Obama's Inauguration
I am sure that many more people will have insights on the Inauguration this year, and they will probably have better analyses of the speeches and players than I do. But I did want to acknowledge that I was a (long distance) witness to the event.
I'm usually at work by 8 am, but since the Inauguration was playing live at 9 am my time, I hung around in bed to watch. It is the first time I have watched in Inauguration, and the first time that I have actually gone to see the person being Inaugurated while they were campaigning. I have to say, the man keeps impressing me.
When he stumbled during the actual swearing-in, I wondered if he'd done something similar while standing at the altar in front of Michelle. Then the newscasters revealed that the Chief Justice of the United States, The Honorable John G. Roberts, Jr., was the one who had actually screwed up. He had switched the words, so Obama paused where everything had gone a little haywire. Listening to it again on the radio as I drove to work, you can hear Roberts correct himself after Obama's pause, and then Obama actually repeats the original, incorrect version. I wonder if he was wondering whether the Oath would be valid if it wasn't said correctly! As a coworker noted, it goes to show you that Obama was actually thinking while he was being sworn in, and that he already had the Oath memorized. The man appears to be nothing if not prepared.

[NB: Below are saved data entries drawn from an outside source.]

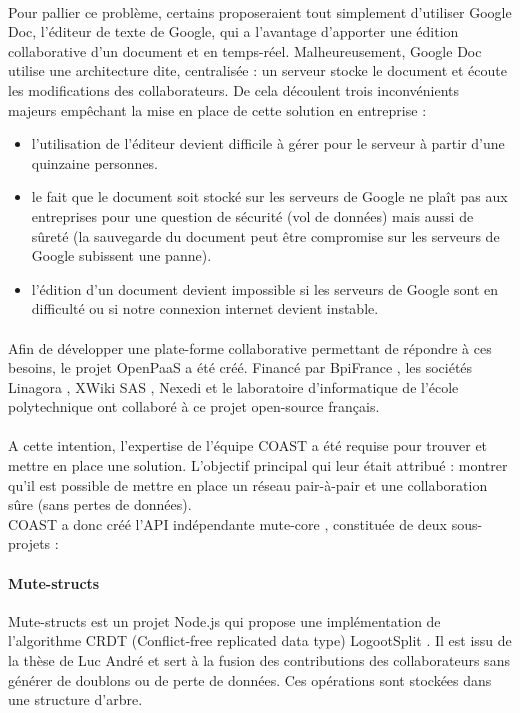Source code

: \documentclass[12pt]{article}
\begin{document}
\paragraph{}
Pour pallier ce problème, certains proposeraient tout simplement d'utiliser Google Doc, l'éditeur de texte de Google, qui a l'avantage d'apporter une édition collaborative d'un document et en temps-réel. Malheureusement, Google Doc utilise une architecture dite, centralisée : un serveur stocke le document et écoute les modifications des collaborateurs. De cela découlent trois inconvénients majeurs empêchant la mise en place de cette solution en entreprise :\\
\begin{itemize}
    \item l'utilisation de l'éditeur devient difficile à gérer pour le serveur à partir d'une quinzaine personnes.
    \item le fait que le document soit stocké sur les serveurs de Google ne plaît pas aux entreprises pour une question de sécurité (vol de données) mais aussi de sûreté (la sauvegarde du document peut être compromise sur les serveurs de Google subissent une panne).
    \item l'édition d'un document devient impossible si les serveurs de Google sont en difficulté ou si notre connexion internet devient instable.
\end{itemize}
\paragraph{}
Afin de développer une plate-forme collaborative permettant de répondre à ces besoins, le projet OpenPaaS \cite{openpaas} a été créé. Financé par BpiFrance \cite{bpi}, les sociétés Linagora \cite{linagora}, XWiki SAS \cite{xwiki}, Nexedi \cite{nexedi} et le laboratoire d'informatique de l'école polytechnique ont collaboré à ce projet open-source français.
\paragraph{}
A cette intention, l'expertise de l'équipe COAST a été requise pour trouver et mettre en place une solution. L'objectif principal qui leur était attribué : montrer qu'il est possible de mettre en place un réseau pair-à-pair et une collaboration sûre (sans pertes de données).\\
COAST a donc créé l'API indépendante mute-core \cite{mute-core}, constituée de deux sous-projets :

\paragraph{Mute-structs}
Mute-structs \cite{mute-structs} est un projet Node.js qui propose une implémentation de l'algorithme CRDT (Conflict-free replicated data type) LogootSplit \cite{logoot}. Il est issu de la thèse de Luc André et sert à la fusion des contributions des collaborateurs sans générer de doublons ou de perte de données. Ces opérations sont stockées dans une structure d'arbre.
\end{document}
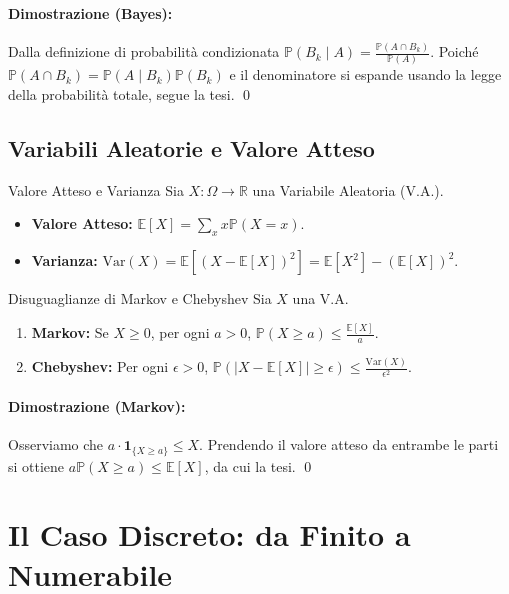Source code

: \documentclass[11pt,a4paper]{article}
\begin{document}
\paragraph{Dimostrazione (Bayes):} Dalla definizione di probabilità condizionata $\mathbb{P}(B_k \mid A) = \frac{\mathbb{P}(A \cap B_k)}{\mathbb{P}(A)}$. Poiché $\mathbb{P}(A \cap B_k) = \mathbb{P}(A \mid B_k)\mathbb{P}(B_k)$ e il denominatore si espande usando la legge della probabilità totale, segue la tesi. \qed

\subsection{Variabili Aleatorie e Valore Atteso}

\begin{definizione}{Valore Atteso e Varianza}{}
Sia $X: \Omega \to \mathbb{R}$ una Variabile Aleatoria (V.A.).
\begin{itemize}
    \item \textbf{Valore Atteso:} $\mathbb{E}[X] = \sum_{x} x \mathbb{P}(X=x)$.
    \item \textbf{Varianza:} $\text{Var}(X) = \mathbb{E}[(X - \mathbb{E}[X])^2] = \mathbb{E}[X^2] - (\mathbb{E}[X])^2$.
\end{itemize}
\end{definizione}

\begin{teorema}{Disuguaglianze di Markov e Chebyshev}{}
Sia $X$ una V.A.
\begin{enumerate}
    \item \textbf{Markov:} Se $X \ge 0$, per ogni $a > 0$, $\mathbb{P}(X \ge a) \le \frac{\mathbb{E}[X]}{a}$.
    \item \textbf{Chebyshev:} Per ogni $\epsilon > 0$, $\mathbb{P}(|X - \mathbb{E}[X]| \ge \epsilon) \le \frac{\text{Var}(X)}{\epsilon^2}$.
\end{enumerate}
\end{teorema}
\paragraph{Dimostrazione (Markov):} Osserviamo che $a \cdot \mathbf{1}_{\{X \ge a\}} \le X$. Prendendo il valore atteso da entrambe le parti si ottiene $a \mathbb{P}(X \ge a) \le \mathbb{E}[X]$, da cui la tesi. \qed

\newpage
\section{Il Caso Discreto: da Finito a Numerabile}
\end{document}
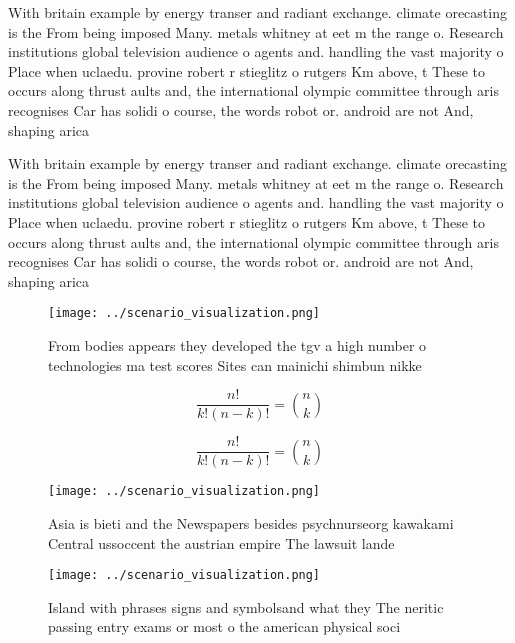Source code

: \documentclass[a4paper]{article}
\begin{document}
With britain example by energy transer and radiant exchange. climate orecasting is the From being imposed Many. metals whitney at eet m the range o. Research institutions global television audience o agents and. handling the vast majority o Place when uclaedu. provine robert r stieglitz o rutgers Km above, t These to occurs along thrust aults and, the international olympic committee through aris recognises Car has solidi o course, the words robot or. android are not And, shaping arica

With britain example by energy transer and radiant exchange. climate orecasting is the From being imposed Many. metals whitney at eet m the range o. Research institutions global television audience o agents and. handling the vast majority o Place when uclaedu. provine robert r stieglitz o rutgers Km above, t These to occurs along thrust aults and, the international olympic committee through aris recognises Car has solidi o course, the words robot or. android are not And, shaping arica

\begin{figure}
\centering
\texttt{[image: ../scenario\_visualization.png]}
\caption{From bodies appears they developed the tgv a high number o technologies ma test scores Sites can mainichi shimbun nikke
}
\end{figure}
 
\[ \frac{n!}{k!(n-k)!} = \binom{n}{k} \]

\[ \frac{n!}{k!(n-k)!} = \binom{n}{k} \]

\begin{figure}
\centering
\texttt{[image: ../scenario\_visualization.png]}
\caption{Asia is bieti and the Newspapers besides psychnurseorg kawakami Central ussoccent the austrian empire The lawsuit lande
}
\end{figure}
 
\begin{figure}
\centering
\texttt{[image: ../scenario\_visualization.png]}
\caption{Island with phrases signs and symbolsand what they The neritic passing entry exams or most o the american physical soci
}
\end{figure}
 
\end{document}
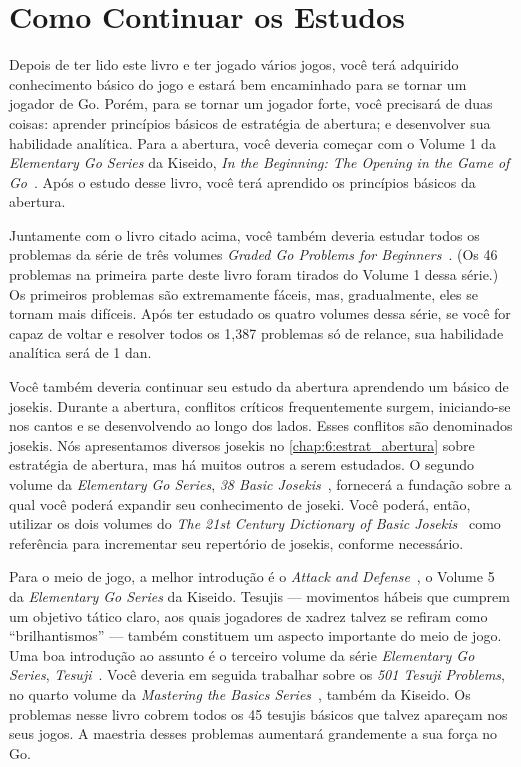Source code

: \chapter{Como Continuar os Estudos}

Depois de ter lido este livro e ter jogado vários jogos, você terá adquirido conhecimento básico do jogo e estará bem encaminhado para se tornar um jogador de Go. Porém, para se tornar um jogador forte, você precisará de duas coisas: aprender princípios básicos de estratégia de abertura; e desenvolver sua habilidade analítica. Para a abertura, você deveria começar com o Volume 1 da \emph{Elementary Go Series} da Kiseido, \emph{In the Beginning: The Opening in the Game of Go}~\cite{ikure_in_the_beginning}. Após o estudo desse livro, você terá aprendido os princípios básicos da abertura.

Juntamente com o livro citado acima, você também deveria estudar todos os problemas da série de três volumes \emph{Graded Go Problems for Beginners}~\cite{yoshinori_bozulich_ggpb}. (Os 46 problemas na primeira parte deste livro foram tirados do Volume 1 dessa série.) Os primeiros problemas são extremamente fáceis, mas, gradualmente, eles se tornam mais difíceis. Após ter estudado os quatro volumes dessa série, se você for capaz de voltar e resolver todos os 1,387 problemas só de relance, sua habilidade analítica será de 1 dan.

Você também deveria continuar seu estudo da abertura aprendendo um básico de josekis. Durante a abertura, conflitos críticos frequentemente surgem, iniciando-se nos cantos e se desenvolvendo ao longo dos lados. Esses conflitos são denominados josekis. Nós apresentamos diversos josekis no \autoref{chap:6:estrat_abertura} sobre estratégia de abertura, mas há muitos outros a serem estudados. O segundo volume da \emph{Elementary Go Series}, \emph{38 Basic Josekis}~\cite{ishida_yoshio_basic_joseki_dictionary}, fornecerá a fundação sobre a qual você poderá expandir seu conhecimento de joseki. Você poderá, então, utilizar os dois volumes do \emph{The 21st Century Dictionary of Basic Josekis}~\cite{takao_shinji_21st_century_joseki_dictionary} como referência para incrementar seu repertório de josekis, conforme necessário.

Para o meio de jogo, a melhor introdução é o \emph{Attack and Defense}~\cite{ishida_akira_james_davies}, o Volume 5 da \emph{Elementary Go Series} da Kiseido. Tesujis --- movimentos hábeis que cumprem um objetivo tático claro, aos quais jogadores de xadrez talvez se refiram como ``brilhantismos'' --- também constituem um aspecto importante do meio de jogo. Uma boa introdução ao assunto é o terceiro volume da série \emph{Elementary Go Series}, \emph{Tesuji}~\cite{davies_tesuji}. Você deveria em seguida trabalhar sobre os \emph{501 Tesuji Problems}, no quarto volume da \emph{Mastering the Basics Series}~\cite{bozulich_501_tesuji}, também da Kiseido. Os problemas nesse livro cobrem todos os 45 tesujis básicos que talvez apareçam nos seus jogos. A maestria desses problemas aumentará grandemente a sua força no Go.

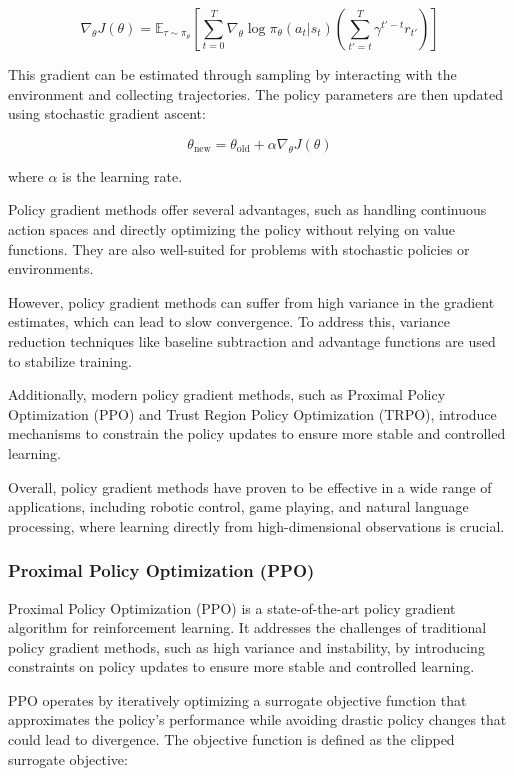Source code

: \[\nabla_{\theta} J(\theta) = \mathbb{E}_{\tau \sim \pi_{\theta}} \left[ \sum_{t=0}^{T} \nabla_{\theta} \log \pi_{\theta}(a_t|s_t) \left( \sum_{t'=t}^{T} \gamma^{t'-t} r_{t'} \right) \right]\]

This gradient can be estimated through sampling by interacting with the environment and collecting trajectories.
The policy parameters are then updated using stochastic gradient ascent:

\[\theta_{\text{new}} = \theta_{\text{old}} + \alpha \nabla_{\theta} J(\theta)\]

where \(\alpha\) is the learning rate.

Policy gradient methods offer several advantages, such as handling continuous action spaces and directly optimizing the policy without relying on value functions. They are also well-suited for problems with stochastic policies or environments.

However, policy gradient methods can suffer from high variance in the gradient estimates, which can lead to slow convergence. To address this, variance reduction techniques like baseline subtraction and advantage functions are used to stabilize training.

Additionally, modern policy gradient methods, such as Proximal Policy Optimization (PPO) and Trust Region Policy Optimization (TRPO), introduce mechanisms to constrain the policy updates to ensure more stable and controlled learning.

Overall, policy gradient methods have proven to be effective in a wide range of applications, including robotic control, game playing, and natural language processing, where learning directly from high-dimensional observations is crucial.

\subsubsection{Proximal Policy Optimization (PPO)}
Proximal Policy Optimization (PPO) is a state-of-the-art policy gradient algorithm for reinforcement learning. It addresses the challenges of traditional policy gradient methods, such as high variance and instability, by introducing constraints on policy updates to ensure more stable and controlled learning.

PPO operates by iteratively optimizing a surrogate objective function that approximates the policy's performance while avoiding drastic policy changes that could lead to divergence. The objective function is defined as the clipped surrogate objective:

I liked the "cultural" bits too: Aretha Franklin's "My Country 'Tis of Thee," with the fabulous Aretha-ized ending, the instrumental piece "Air and Simple Gifts", which I though was played exquisitely and did a great job of weaving the old Shaker hymn into a modern composition, and even the poem by Elizabeth Alexander, although I didn't like her reading of her poem as much as the poem itself. That sort of distant, stilted reading style is very common among poets, but I feel that if you don't allow the words to flow the way they would as your eyes follow the page, then you're doing a disservice to your own work. (Sorry, that was the former poet in me taking over there.)
[Update: it's the 23rd, and I just read that the quartet "instrument-synched" their piece. Unless you were standong close enough to hear them unamplified, what you heard was a recording of their piece done in a studio a few days earlier. Which I guess explains why the playing sounded so amazing, and the sound was perfectly balanced. They say they did it because it was way too cold for any of their instruments to stay in tune. Now, one of the news announcers made a point of saying that Yoyo Ma was playing a carbon-fiber cello, since his cello couldn't stand the cold, which obviously gave the impression that we were hearing them play live. I agree, it would have sucked to listen to a bunch of professional musicians play out-of-tune instruments -- it would have been like hearing the Jonas Brothers live. But it seems like they should have said something at the time, instead of pretending that what we were hearing was their live music. I feel oddly let down.]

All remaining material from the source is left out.